Getting a callable for any value?

C

Croepha

Is there anything like this in the standard library?

class AnyFactory(object):
def __init__(self, anything):
self.product = anything
def __call__(self):
return self.product
def __repr__(self):
return "%s.%s(%r)" % (self.__class__.__module__, self.__class__.__name__,
self.product)

my use case is:
collections.defaultdict(AnyFactory(collections.defaultdict(AnyFactory(None))))

And I think lambda expressions are not preferable...

I found itertools.repeat(anything).next and functools.partial(copy.copy,
anything)

but both of those don't repr well... and are confusing...

I think AnyFactory is the most readable, but is confusing if the reader
doesn't know what it is, am I missing a standard implementation of this?
 
S

Steven D'Aprano

Is there anything like this in the standard library?

class AnyFactory(object):
def __init__(self, anything):
self.product = anything
def __call__(self):
return self.product
def __repr__(self):
return "%s.%s(%r)" % (self.__class__.__module__,
self.__class__.__name__, self.product)

my use case is:
collections.defaultdict(AnyFactory(collections.defaultdict(
AnyFactory(None))))

That's not a use-case. That's a code snippet. What does it mean? Why
would you write such an ugly thing? What does it do? I get a headache
just looking at it.

I *think* it's a defaultdict that returns a defaultdict on KeyError,
where the *second* defaultdict returns None.
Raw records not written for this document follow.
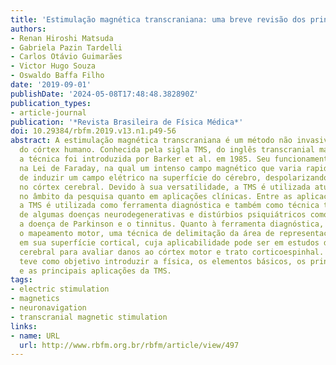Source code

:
 ```yaml
---
title: 'Estimulação magnética transcraniana: uma breve revisão dos princípios e aplicações'
authors:
- Renan Hiroshi Matsuda
- Gabriela Pazin Tardelli
- Carlos Otávio Guimarães
- Victor Hugo Souza
- Oswaldo Baffa Filho
date: '2019-09-01'
publishDate: '2024-05-08T17:48:48.382890Z'
publication_types:
- article-journal
publication: '*Revista Brasileira de Física Médica*'
doi: 10.29384/rbfm.2019.v13.n1.p49-56
abstract: A estimulação magnética transcraniana é um método não invasivo de estimulação
  do córtex humano. Conhecida pela sigla TMS, do inglês transcranial magnetic stimulation,
  a técnica foi introduzida por Barker et al. em 1985. Seu funcionamento baseia-se
  na Lei de Faraday, na qual um intenso campo magnético que varia rapidamente é capaz
  de induzir um campo elétrico na superfície do cérebro, despolarizando os neurônios
  no córtex cerebral. Devido à sua versatilidade, a TMS é utilizada atualmente tanto
  no âmbito da pesquisa quanto em aplicações clínicas. Entre as aplicações clínicas,
  a TMS é utilizada como ferramenta diagnóstica e também como técnica terapêutica
  de algumas doenças neurodegenerativas e distúrbios psiquiátricos como a depressão,
  a doença de Parkinson e o tinnitus. Quanto à ferramenta diagnóstica, destaca-se
  o mapeamento motor, uma técnica de delimitação da área de representação do músculo-alvo
  em sua superfície cortical, cuja aplicabilidade pode ser em estudos da fisiologia
  cerebral para avaliar danos ao córtex motor e trato corticoespinhal. Esta revisão
  teve como objetivo introduzir a física, os elementos básicos, os princípios biológicos
  e as principais aplicações da TMS.
tags:
- electric stimulation
- magnetics
- neuronavigation
- transcranial magnetic stimulation
links:
- name: URL
  url: http://www.rbfm.org.br/rbfm/article/view/497
---
```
from collections import defaultdict
defaultdict(lambda: defaultdict(lambda: None))

looks more reasonable to me. I don't know why you need to wrap such a
simple pair of functions in a class. This is not Java.


http://steve-yegge.blogspot.com.au/2006/03/execution-in-kingdom-of-nouns.html

(Twice in one day I have linked to this.)


I'm not sure why you care about the repr of the "AnythingFactory" object.
You stuff it directly into the defaultdict, where you are very unlikely
to need to inspect it. You only ever see the defaultdicts they return,
and they already have a nice repr.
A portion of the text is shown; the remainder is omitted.